YOUR GOAL:
The answer is all of the data, repeated exactly.

(Saved entries)
===============

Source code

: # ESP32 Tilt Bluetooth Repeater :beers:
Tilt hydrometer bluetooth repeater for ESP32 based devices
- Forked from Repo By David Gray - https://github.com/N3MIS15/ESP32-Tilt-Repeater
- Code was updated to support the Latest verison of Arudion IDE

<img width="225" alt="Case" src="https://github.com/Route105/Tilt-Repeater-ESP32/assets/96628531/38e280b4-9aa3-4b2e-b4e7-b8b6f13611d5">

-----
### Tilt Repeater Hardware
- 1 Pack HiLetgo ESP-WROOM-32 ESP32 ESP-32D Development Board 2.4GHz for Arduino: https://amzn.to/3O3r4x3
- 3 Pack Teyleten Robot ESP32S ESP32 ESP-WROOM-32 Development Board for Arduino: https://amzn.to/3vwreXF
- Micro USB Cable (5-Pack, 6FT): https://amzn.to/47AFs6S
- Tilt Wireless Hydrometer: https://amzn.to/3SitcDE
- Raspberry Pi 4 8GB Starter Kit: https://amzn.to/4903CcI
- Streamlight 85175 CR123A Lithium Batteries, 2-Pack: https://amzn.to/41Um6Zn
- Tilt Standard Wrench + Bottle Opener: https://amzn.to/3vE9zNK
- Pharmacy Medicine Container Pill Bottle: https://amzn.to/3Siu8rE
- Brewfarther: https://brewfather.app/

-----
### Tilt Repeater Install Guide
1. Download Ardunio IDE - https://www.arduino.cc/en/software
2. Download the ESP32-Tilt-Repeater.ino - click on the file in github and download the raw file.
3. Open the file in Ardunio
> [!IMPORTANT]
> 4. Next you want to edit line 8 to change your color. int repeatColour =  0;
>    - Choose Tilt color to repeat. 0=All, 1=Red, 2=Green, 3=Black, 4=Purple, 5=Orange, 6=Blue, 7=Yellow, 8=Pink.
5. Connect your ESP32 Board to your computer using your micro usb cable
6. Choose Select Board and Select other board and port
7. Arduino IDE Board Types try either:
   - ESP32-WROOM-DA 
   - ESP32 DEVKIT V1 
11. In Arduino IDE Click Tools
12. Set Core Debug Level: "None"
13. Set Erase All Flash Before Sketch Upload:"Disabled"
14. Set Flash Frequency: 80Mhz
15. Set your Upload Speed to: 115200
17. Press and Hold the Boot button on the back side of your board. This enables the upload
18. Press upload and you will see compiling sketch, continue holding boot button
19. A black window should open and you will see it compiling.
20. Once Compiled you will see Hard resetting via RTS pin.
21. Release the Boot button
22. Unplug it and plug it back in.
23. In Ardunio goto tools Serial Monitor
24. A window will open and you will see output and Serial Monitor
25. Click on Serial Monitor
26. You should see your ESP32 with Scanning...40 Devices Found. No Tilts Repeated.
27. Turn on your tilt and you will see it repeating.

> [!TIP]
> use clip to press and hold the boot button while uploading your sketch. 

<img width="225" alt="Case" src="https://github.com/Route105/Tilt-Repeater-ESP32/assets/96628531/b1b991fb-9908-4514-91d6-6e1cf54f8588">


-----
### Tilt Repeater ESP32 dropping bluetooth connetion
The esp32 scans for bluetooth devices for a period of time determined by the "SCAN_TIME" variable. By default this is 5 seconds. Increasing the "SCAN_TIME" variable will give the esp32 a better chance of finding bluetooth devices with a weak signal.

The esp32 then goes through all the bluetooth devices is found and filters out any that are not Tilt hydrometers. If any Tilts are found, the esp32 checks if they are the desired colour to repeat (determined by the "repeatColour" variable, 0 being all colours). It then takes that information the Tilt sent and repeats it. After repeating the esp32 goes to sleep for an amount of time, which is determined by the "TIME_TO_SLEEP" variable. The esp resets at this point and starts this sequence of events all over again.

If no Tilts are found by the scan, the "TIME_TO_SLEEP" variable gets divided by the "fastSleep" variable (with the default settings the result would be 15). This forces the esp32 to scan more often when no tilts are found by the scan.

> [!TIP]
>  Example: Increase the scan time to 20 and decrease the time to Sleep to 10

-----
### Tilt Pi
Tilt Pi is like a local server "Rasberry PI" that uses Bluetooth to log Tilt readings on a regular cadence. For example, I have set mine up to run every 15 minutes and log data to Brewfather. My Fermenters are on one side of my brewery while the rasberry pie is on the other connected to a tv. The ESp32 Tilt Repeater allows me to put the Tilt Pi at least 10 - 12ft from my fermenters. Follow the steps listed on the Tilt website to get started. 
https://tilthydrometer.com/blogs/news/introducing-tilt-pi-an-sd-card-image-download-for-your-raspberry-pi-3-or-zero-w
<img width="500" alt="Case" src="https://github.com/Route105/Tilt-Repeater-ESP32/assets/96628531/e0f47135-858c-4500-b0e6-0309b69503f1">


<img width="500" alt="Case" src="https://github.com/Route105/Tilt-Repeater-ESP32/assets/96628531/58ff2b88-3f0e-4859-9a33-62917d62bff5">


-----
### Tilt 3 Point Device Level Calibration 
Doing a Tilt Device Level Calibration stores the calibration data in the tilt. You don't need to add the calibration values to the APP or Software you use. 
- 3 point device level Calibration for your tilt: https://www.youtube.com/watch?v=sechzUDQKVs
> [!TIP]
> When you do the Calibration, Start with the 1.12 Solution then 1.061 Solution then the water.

===============

SOLVED PROBLEM:
Source code

: # ESP32 Tilt Bluetooth Repeater :beers:
Tilt hydrometer bluetooth repeater for ESP32 based devices
- Forked from Repo By David Gray - https://github.com/N3MIS15/ESP32-Tilt-Repeater
- Code was updated to support the Latest verison of Arudion IDE

<img width="225" alt="Case" src="https://github.com/Route105/Tilt-Repeater-ESP32/assets/96628531/38e280b4-9aa3-4b2e-b4e7-b8b6f13611d5">

-----
### Tilt Repeater Hardware
- 1 Pack HiLetgo ESP-WROOM-32 ESP32 ESP-32D Development Board 2.4GHz for Arduino: https://amzn.to/3O3r4x3
- 3 Pack Teyleten Robot ESP32S ESP32 ESP-WROOM-32 Development Board for Arduino: https://amzn.to/3vwreXF
- Micro USB Cable (5-Pack, 6FT): https://amzn.to/47AFs6S
- Tilt Wireless Hydrometer: https://amzn.to/3SitcDE
- Raspberry Pi 4 8GB Starter Kit: https://amzn.to/4903CcI
- Streamlight 85175 CR123A Lithium Batteries, 2-Pack: https://amzn.to/41Um6Zn
- Tilt Standard Wrench + Bottle Opener: https://amzn.to/3vE9zNK
- Pharmacy Medicine Container Pill Bottle: https://amzn.to/3Siu8rE
- Brewfarther: https://brewfather.app/

-----
### Tilt Repeater Install Guide
1. Download Ardunio IDE - https://www.arduino.cc/en/software
2. Download the ESP32-Tilt-Repeater.ino - click on the file in github and download the raw file.
3. Open the file in Ardunio
> [!IMPORTANT]
> 4. Next you want to edit line 8 to change your color. int repeatColour =  0;
>    - Choose Tilt color to repeat. 0=All, 1=Red, 2=Green, 3=Black, 4=Purple, 5=Orange, 6=Blue, 7=Yellow, 8=Pink.
5. Connect your ESP32 Board to your computer using your micro usb cable
6. Choose Select Board and Select other board and port
7. Arduino IDE Board Types try either:
   - ESP32-WROOM-DA 
   - ESP32 DEVKIT V1 
11. In Arduino IDE Click Tools
12. Set Core Debug Level: "None"
13. Set Erase All Flash Before Sketch Upload:"Disabled"
14. Set Flash Frequency: 80Mhz
15. Set your Upload Speed to: 115200
17. Press and Hold the Boot button on the back side of your board. This enables the upload
18. Press upload and you will see compiling sketch, continue holding boot button
19. A black window should open and you will see it compiling.
20. Once Compiled you will see Hard resetting via RTS pin.
21. Release the Boot button
22. Unplug it and plug it back in.
23. In Ardunio goto tools Serial Monitor
24. A window will open and you will see output and Serial Monitor
25. Click on Serial Monitor
26. You should see your ESP32 with Scanning...40 Devices Found. No Tilts Repeated.
27. Turn on your tilt and you will see it repeating.

> [!TIP]
> use clip to press and hold the boot button while uploading your sketch. 

<img width="225" alt="Case" src="https://github.com/Route105/Tilt-Repeater-ESP32/assets/96628531/b1b991fb-9908-4514-91d6-6e1cf54f8588">


-----
### Tilt Repeater ESP32 dropping bluetooth connetion
The esp32 scans for bluetooth devices for a period of time determined by the "SCAN_TIME" variable. By default this is 5 seconds. Increasing the "SCAN_TIME" variable will give the esp32 a better chance of finding bluetooth devices with a weak signal.

The esp32 then goes through all the bluetooth devices is found and filters out any that are not Tilt hydrometers. If any Tilts are found, the esp32 checks if they are the desired colour to repeat (determined by the "repeatColour" variable, 0 being all colours). It then takes that information the Tilt sent and repeats it. After repeating the esp32 goes to sleep for an amount of time, which is determined by the "TIME_TO_SLEEP" variable. The esp resets at this point and starts this sequence of events all over again.

If no Tilts are found by the scan, the "TIME_TO_SLEEP" variable gets divided by the "fastSleep" variable (with the default settings the result would be 15). This forces the esp32 to scan more often when no tilts are found by the scan.

> [!TIP]
>  Example: Increase the scan time to 20 and decrease the time to Sleep to 10

-----
### Tilt Pi
Tilt Pi is like a local server "Rasberry PI" that uses Bluetooth to log Tilt readings on a regular cadence. For example, I have set mine up to run every 15 minutes and log data to Brewfather. My Fermenters are on one side of my brewery while the rasberry pie is on the other connected to a tv. The ESp32 Tilt Repeater allows me to put the Tilt Pi at least 10 - 12ft from my fermenters. Follow the steps listed on the Tilt website to get started. 
https://tilthydrometer.com/blogs/news/introducing-tilt-pi-an-sd-card-image-download-for-your-raspberry-pi-3-or-zero-w
<img width="500" alt="Case" src="https://github.com/Route105/Tilt-Repeater-ESP32/assets/96628531/e0f47135-858c-4500-b0e6-0309b69503f1">


<img width="500" alt="Case" src="https://github.com/Route105/Tilt-Repeater-ESP32/assets/96628531/58ff2b88-3f0e-4859-9a33-62917d62bff5">


-----
### Tilt 3 Point Device Level Calibration 
Doing a Tilt Device Level Calibration stores the calibration data in the tilt. You don't need to add the calibration values to the APP or Software you use. 
- 3 point device level Calibration for your tilt: https://www.youtube.com/watch?v=sechzUDQKVs
> [!TIP]
> When you do the Calibration, Start with the 1.12 Solution then 1.061 Solution then the water.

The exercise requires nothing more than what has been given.